Es erzählt der Alte die Legende vom Heiligen Besenhard von Bärenbad

Herbert Rosendorfer
26.08.2009
 
Es lebte der Heilige Besenhard, Asket und Dulder, zur Zeit des Zweiten Konzils von Roffré della Luna. In seinem sechzehnten Lebensjahr beschloß er zu Ehren der Gottesgebärerin für vier Wochen nur auf einem Fuß zu stehen. Sein Vater, ein Gemischtwarenhändler, der seinen Sohn eigentlich als Nachfolger im Geschäft erhoffte, tobte und verstieg sich zu der Behauptung, das tue der Lümmel nur, weil er nicht arbeiten wolle. Diese Gotteslästerung wurde unverzüglich geahndet. Dem Gemischtwarenhändler fielen die Ohren ab.

Nach Ablauf dieser ersten Askese beschloß Besenhard, nunmehr zu Ehren der Heiligen Georg, Cletus, Sigismund, Wolfhilde, Pontianus und Piuselius Akkadus ganze vier Monate auf einem Bein zu stehen. Das Essen mußte ihm gebracht werden, auf den Abtritt trug ihn ein frommer Mönch aus dem nahegelegenen Kloster, der ihn auch im Schlaf aufrecht hielt.

Danach, in seinem zweiundzwanzigsten Jahr, stand St. Besenhard, nunmehr schon geübt, zu Ehren der Zwölf Apostel, des vom Erzengel Gabriel hinterlassenen Fußabdruckes, der zu Gossensaß aufbewahrt wird, sowie des Heiligen Ochsen und des Heiligen Esels vier Jahre lang auf einem Bein und dann endlich vierzig Jahre lang zu Ehren der Dreifaltigkeit.

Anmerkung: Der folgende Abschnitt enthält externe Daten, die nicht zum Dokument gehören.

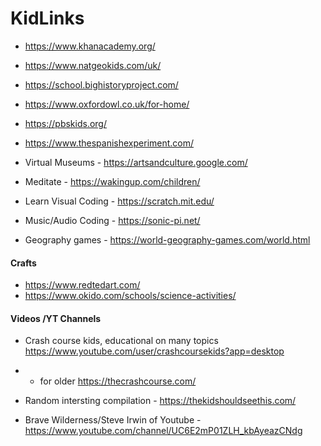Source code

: # KidLinks

* https://www.khanacademy.org/ 
* https://www.natgeokids.com/uk/
* https://school.bighistoryproject.com/
* https://www.oxfordowl.co.uk/for-home/
* https://pbskids.org/
* https://www.thespanishexperiment.com/

* Virtual Museums -  https://artsandculture.google.com/

* Meditate - https://wakingup.com/children/

* Learn Visual Coding  - https://scratch.mit.edu/ 

* Music/Audio Coding - https://sonic-pi.net/

* Geography games - https://world-geography-games.com/world.html

#### Crafts
* https://www.redtedart.com/
* https://www.okido.com/schools/science-activities/

#### Videos /YT Channels

* Crash course kids, educational on many topics
https://www.youtube.com/user/crashcoursekids?app=desktop
* * for older https://thecrashcourse.com/

* Random intersting compilation - https://thekidshouldseethis.com/

* Brave Wilderness/Steve Irwin of Youtube - https://www.youtube.com/channel/UC6E2mP01ZLH_kbAyeazCNdg
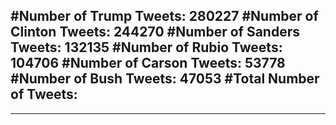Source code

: #Number of Trump Tweets: 280227
#Number of Clinton Tweets: 244270
#Number of Sanders Tweets: 132135
#Number of Rubio Tweets: 104706
#Number of Carson Tweets: 53778
#Number of Bush Tweets: 47053
#Total Number of Tweets:  
---
---
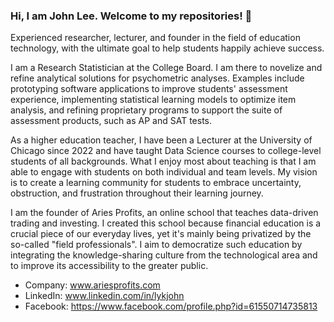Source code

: ### Hi, I am John Lee. Welcome to my repositories! 👋

Experienced researcher, lecturer, and founder in the field of education technology, with the ultimate goal to help students happily achieve success.

I am a Research Statistician at the College Board. I am there to novelize and refine analytical solutions for psychometric analyses. Examples include prototyping software applications to improve students' assessment experience, implementing statistical learning models to optimize item analysis, and refining proprietary programs to support the suite of assessment products, such as AP and SAT tests.

As a higher education teacher, I have been a Lecturer at the University of Chicago since 2022 and have taught Data Science courses to college-level students of all backgrounds. What I enjoy most about teaching is that I am able to engage with students on both individual and team levels. My vision is to create a learning community for students to embrace uncertainty, obstruction, and frustration throughout their learning journey.

I am the founder of Aries Profits, an online school that teaches data-driven trading and investing. I created this school because financial education is a crucial piece of our everyday lives, yet it's mainly being privatized by the so-called "field professionals". I aim to democratize such education by integrating the knowledge-sharing culture from the technological area and to improve its accessibility to the greater public.

- Company: www.ariesprofits.com
- LinkedIn: www.linkedin.com/in/lykjohn
- Facebook: https://www.facebook.com/profile.php?id=61550714735813

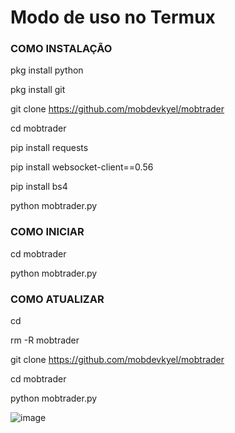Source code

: # Modo de uso no Termux

### COMO INSTALAÇÃO ###

pkg install python

pkg install git

git clone https://github.com/mobdevkyel/mobtrader

cd mobtrader

pip install requests

pip install websocket-client==0.56

pip install bs4

python mobtrader.py

### COMO INICIAR ###

cd mobtrader

python mobtrader.py

### COMO ATUALIZAR ###
cd

rm -R mobtrader

git clone https://github.com/mobdevkyel/mobtrader

cd mobtrader

python mobtrader.py

![image](https://user-images.githubusercontent.com/79609322/113521180-271bb300-956e-11eb-9dc8-171970933fc0.png)
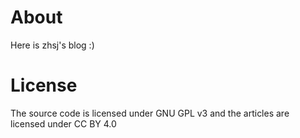 # About

Here is zhsj's blog :)

# License

The source code is licensed under GNU GPL v3 and the articles are licensed under CC BY 4.0
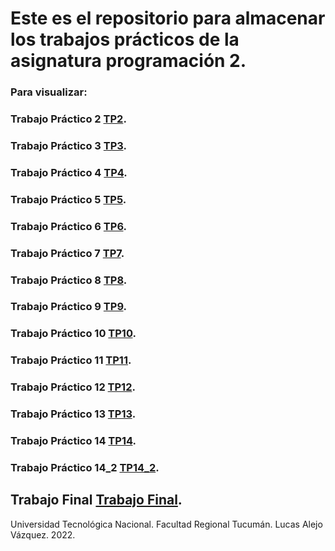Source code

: # Este es el repositorio para almacenar los trabajos prácticos de la asignatura programación 2.

### Para visualizar:
### Trabajo Práctico 2 [TP2](https://vazquezlucasa.github.io/TecnicaturaProgramacion-UTN/Programacion-2/TP2).
### Trabajo Práctico 3 [TP3](https://vazquezlucasa.github.io/TecnicaturaProgramacion-UTN/Programacion-2/TP3).
### Trabajo Práctico 4 [TP4](https://vazquezlucasa.github.io/TecnicaturaProgramacion-UTN/Programacion-2/TP4).
### Trabajo Práctico 5 [TP5](https://vazquezlucasa.github.io/TecnicaturaProgramacion-UTN/Programacion-2/TP5).
### Trabajo Práctico 6 [TP6](https://vazquezlucasa.github.io/TecnicaturaProgramacion-UTN/Programacion-2/TP6).
### Trabajo Práctico 7 [TP7](https://vazquezlucasa.github.io/TecnicaturaProgramacion-UTN/Programacion-2/TP7).
### Trabajo Práctico 8 [TP8](https://vazquezlucasa.github.io/TecnicaturaProgramacion-UTN/Programacion-2/TP8).
### Trabajo Práctico 9 [TP9](https://vazquezlucasa.github.io/TecnicaturaProgramacion-UTN/Programacion-2/TP9).
### Trabajo Práctico 10 [TP10](https://vazquezlucasa.github.io/TecnicaturaProgramacion-UTN/Programacion-2/TP10).
### Trabajo Práctico 11 [TP11](https://vazquezlucasa.github.io/TecnicaturaProgramacion-UTN/Programacion-2/TP11).
### Trabajo Práctico 12 [TP12](https://vazquezlucasa.github.io/TecnicaturaProgramacion-UTN/Programacion-2/TP12).
### Trabajo Práctico 13 [TP13](https://vazquezlucasa.github.io/TecnicaturaProgramacion-UTN/Programacion-2/TP13).
### Trabajo Práctico 14 [TP14](https://vazquezlucasa.github.io/TecnicaturaProgramacion-UTN/Programacion-2/TP14).
### Trabajo Práctico 14_2 [TP14_2](https://vazquezlucasa.github.io/TecnicaturaProgramacion-UTN/Programacion-2/TP14_2).

## Trabajo Final [Trabajo Final](https://vazquezlucasa.github.io/TecnicaturaProgramacion-UTN/Programacion-2/proyecto%20final/indexa.html).


Universidad Tecnológica Nacional. Facultad Regional Tucumán.
Lucas Alejo Vázquez. 2022.
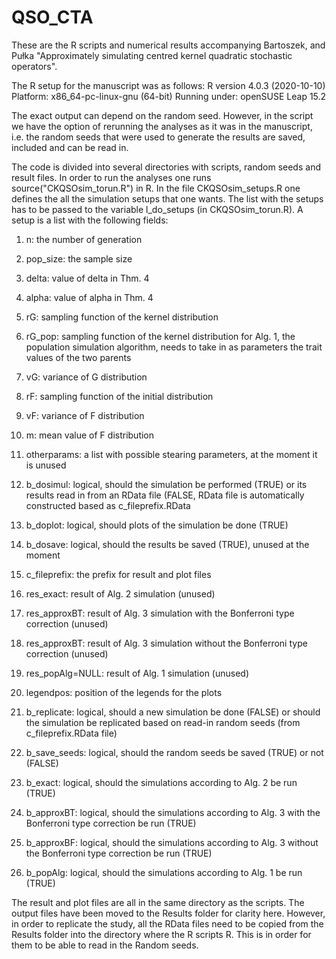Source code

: # QSO_CTA

These are the R scripts and numerical results accompanying Bartoszek, and Pułka "Approximately simulating centred kernel quadratic stochastic operators".

The R setup for the manuscript was as follows: R version  4.0.3 (2020-10-10) Platform: x86_64-pc-linux-gnu (64-bit) Running under: openSUSE Leap 15.2

The exact output can depend on the random seed. However, in the script we have the option of rerunning the analyses as it was in the manuscript, i.e. the random seeds that were used to generate the results are saved, included and can be read in. 

The code is divided into several directories with scripts, random seeds and result files.
In order to run the analyses one runs source("CKQSOsim_torun.R") in R. In the file CKQSOsim_setups.R one defines the all the simulation setups that one wants. The list with the setups has to be passed to the variable l_do_setups (in CKQSOsim_torun.R). A setup is a list with the following fields:

1) n: the number of generation

2) pop_size: the sample size

3) delta: value of delta in Thm. 4

4) alpha: value of alpha in Thm. 4

5) rG: sampling function of the kernel distribution

6) rG_pop: sampling function of the kernel distribution for Alg. 1, the population simulation algorithm, needs to take in as parameters the trait values of the two parents

7) vG: variance of G distribution

8) rF: sampling function of the initial distribution

9) vF: variance of F distribution

10) m: mean value of F distribution

11) otherparams: a list with possible stearing parameters, at the moment it is unused

12) b_dosimul: logical, should the simulation be performed (TRUE) or its results read in from an RData file (FALSE, RData file is automatically constructed based as c_fileprefix.RData

13) b_doplot: logical, should plots of the simulation be done (TRUE)

14) b_dosave: logical, should the results be saved (TRUE), unused at the moment

15) c_fileprefix: the prefix for result and plot files

16) res_exact: result of Alg. 2 simulation (unused)

17) res_approxBT: result of Alg. 3 simulation with the Bonferroni type correction (unused)

18) res_approxBT: result of Alg. 3 simulation without the Bonferroni type correction (unused)

19) res_popAlg=NULL: result of Alg. 1 simulation (unused)

20) legendpos: position of the legends for the plots 

21) b_replicate: logical, should a new simulation be done (FALSE) or should the simulation be replicated based on read-in random seeds (from c_fileprefix.RData file)

22) b_save_seeds: logical, should the random seeds be saved (TRUE) or not (FALSE)

23) b_exact: logical, should the simulations according to Alg. 2 be run (TRUE)

24) b_approxBT: logical, should the simulations according to Alg. 3  with the Bonferroni type correction be run (TRUE)

25) b_approxBF: logical, should the simulations according to Alg. 3  without the Bonferroni type correction be run (TRUE)

26) b_popAlg: logical, should the simulations according to Alg. 1 be run (TRUE)

The result and plot files are all in the same directory as the scripts. The output files have been moved to the Results folder for clarity here. However, in order to replicate the study, all the RData files need to be copied from the Results folder into the directory where the R scripts R. This is in order for them to be able to read in the Random seeds.

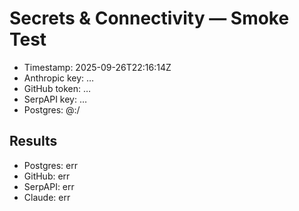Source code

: # Secrets & Connectivity — Smoke Test

- Timestamp: 2025-09-26T22:16:14Z
- Anthropic key: …
- GitHub token:  …
- SerpAPI key:   …
- Postgres:      @:/

## Results
- Postgres: err
- GitHub:   err
- SerpAPI:  err
- Claude:   err
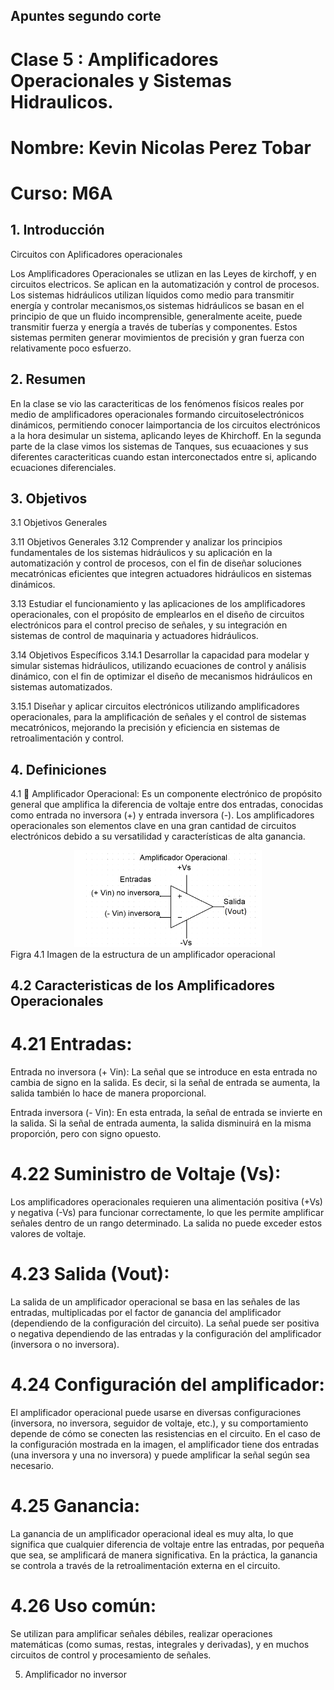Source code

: ## Apuntes segundo corte
# Clase 5 : Amplificadores Operacionales y Sistemas Hidraulicos. 
# Nombre: Kevin Nicolas Perez Tobar
# Curso: M6A

 ## 1. Introducción
 Circuitos con Aplificadores operacionales

 Los Amplificadores Operacionales se utlizan en las Leyes de kirchoff, y en circuitos electricos. Se aplican en la automatización y control de procesos. Los sistemas hidráulicos utilizan líquidos como medio para transmitir energía y controlar mecanismos,os sistemas hidráulicos se basan en el principio de que un fluido incomprensible, generalmente aceite, puede transmitir fuerza y energía a través de tuberías y componentes. Estos sistemas permiten generar movimientos de precisión y gran fuerza con relativamente poco esfuerzo. 

## 2. Resumen
   
En   la   clase se vio las caracteriticas de los   fenómenos físicos  reales por  medio de amplificadores   operacionales   formando   circuitoselectrónicos   dinámicos,   permitiendo   conocer   laimportancia   de   los   circuitos   electrónicos   a   la   hora  desimular un sistema, aplicando leyes de Khirchoff. En la segunda parte de la clase vimos los sistemas de Tanques, sus ecuaaciones y sus diferentes caracteriticas cuando estan interconectados entre si, aplicando ecuaciones diferenciales.

## 3. Objetivos
3.1 Objetivos Generales

3.11 Objetivos Generales
3.12 Comprender y analizar los principios fundamentales de los sistemas hidráulicos y su aplicación en la automatización y control de procesos, con el fin de diseñar soluciones mecatrónicas eficientes que integren actuadores hidráulicos en sistemas dinámicos.

3.13 Estudiar el funcionamiento y las aplicaciones de los amplificadores operacionales, con el propósito de emplearlos en el diseño de circuitos electrónicos para el control preciso de señales, y su integración en sistemas de control de maquinaria y actuadores hidráulicos.

3.14 Objetivos Específicos
3.14.1  Desarrollar la capacidad para modelar y simular sistemas hidráulicos, utilizando ecuaciones de control y análisis dinámico, con el fin de optimizar el diseño de mecanismos hidráulicos en sistemas automatizados.

3.15.1 Diseñar y aplicar circuitos electrónicos utilizando amplificadores operacionales, para la amplificación de señales y el control de sistemas mecatrónicos, mejorando la precisión y eficiencia en sistemas de retroalimentación y control.

 ## 4. Definiciones
   4.1 🔑 Amplificador Operacional: Es un componente electrónico de propósito general que amplifica la diferencia de voltaje entre dos entradas, conocidas como entrada no inversora (+) y entrada inversora (-). Los amplificadores operacionales son elementos clave en una gran cantidad de circuitos electrónicos debido a su versatilidad y características de alta ganancia.

<div align="center">
<img src="https://github.com/Djtunder/Apuntes-Dinamica-Sistemas--2-corte/blob/1216cc60d2708ca1ce8c709a64a24b948c062c70/Build/amplificador%20operacional.png" width="300"> 
</div>
Figra 4.1 Imagen de la estructura de un amplificador operacional 

 ## 4.2 Caracteristicas de los Amplificadores Operacionales

# 4.21 Entradas:

Entrada no inversora (+ Vin): La señal que se introduce en esta entrada no cambia de signo en la salida. Es decir, si la señal de entrada se aumenta, la salida también lo hace de manera proporcional.

Entrada inversora (- Vin): En esta entrada, la señal de entrada se invierte en la salida. Si la señal de entrada aumenta, la salida disminuirá en la misma proporción, pero con signo opuesto.

# 4.22 Suministro de Voltaje (Vs):

Los amplificadores operacionales requieren una alimentación positiva (+Vs) y negativa (-Vs) para funcionar correctamente, lo que les permite amplificar señales dentro de un rango determinado. La salida no puede exceder estos valores de voltaje.

# 4.23 Salida (Vout):

La salida de un amplificador operacional se basa en las señales de las entradas, multiplicadas por el factor de ganancia del amplificador (dependiendo de la configuración del circuito). La señal puede ser positiva o negativa dependiendo de las entradas y la configuración del amplificador (inversora o no inversora).

# 4.24 Configuración del amplificador:

El amplificador operacional puede usarse en diversas configuraciones (inversora, no inversora, seguidor de voltaje, etc.), y su comportamiento depende de cómo se conecten las resistencias en el circuito. En el caso de la configuración mostrada en la imagen, el amplificador tiene dos entradas (una inversora y una no inversora) y puede amplificar la señal según sea necesario.

# 4.25 Ganancia:

La ganancia de un amplificador operacional ideal es muy alta, lo que significa que cualquier diferencia de voltaje entre las entradas, por pequeña que sea, se amplificará de manera significativa. En la práctica, la ganancia se controla a través de la retroalimentación externa en el circuito.

# 4.26 Uso común:

Se utilizan para amplificar señales débiles, realizar operaciones matemáticas (como sumas, restas, integrales y derivadas), y en muchos circuitos de control y procesamiento de señales.

5. Amplificador no inversor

Das reichte dem Heiligen aber nicht an Askese. Im zehnten Jahr seines Ein-Bein-Stehens beschloß er, ständig seinen rechten Arm nach oben zu strecken, und zwar zu Ehren der Vier Gekrönten Märtyrer, der Heiligen Thebäischen Legion und der Heiligen Neunundneunzig Sakkophoren. Und endlich, im dreißigsten Jahr seines Ein-Bein-Stehens und im zwanzigsten Jahr seines Rechten-Arm-Hochreckens beschloß er, zur Sühne für den Frevel der Rotte Korah zum Lob der Päpstlichen Unfehlbarkeit den Mund ständig sperrangelweit offenzuhalten. Da er nicht mit offenem Mund schlucken konnte, mußte er durch Nährklistiere versorgt werden.

Im letzten Jahr seiner Askese verstieg sich Besenhard allerdings dazu, er schrieb es auf eine Tafel mit der linken Hand, sprechen konnte er ja nicht, daß ihm die Dreifaltigkeit nicht mehr reiche. Er postulierte eine Vierfaltigkeit: zu den bisherigen Drei noch Gott Schwiegersohn.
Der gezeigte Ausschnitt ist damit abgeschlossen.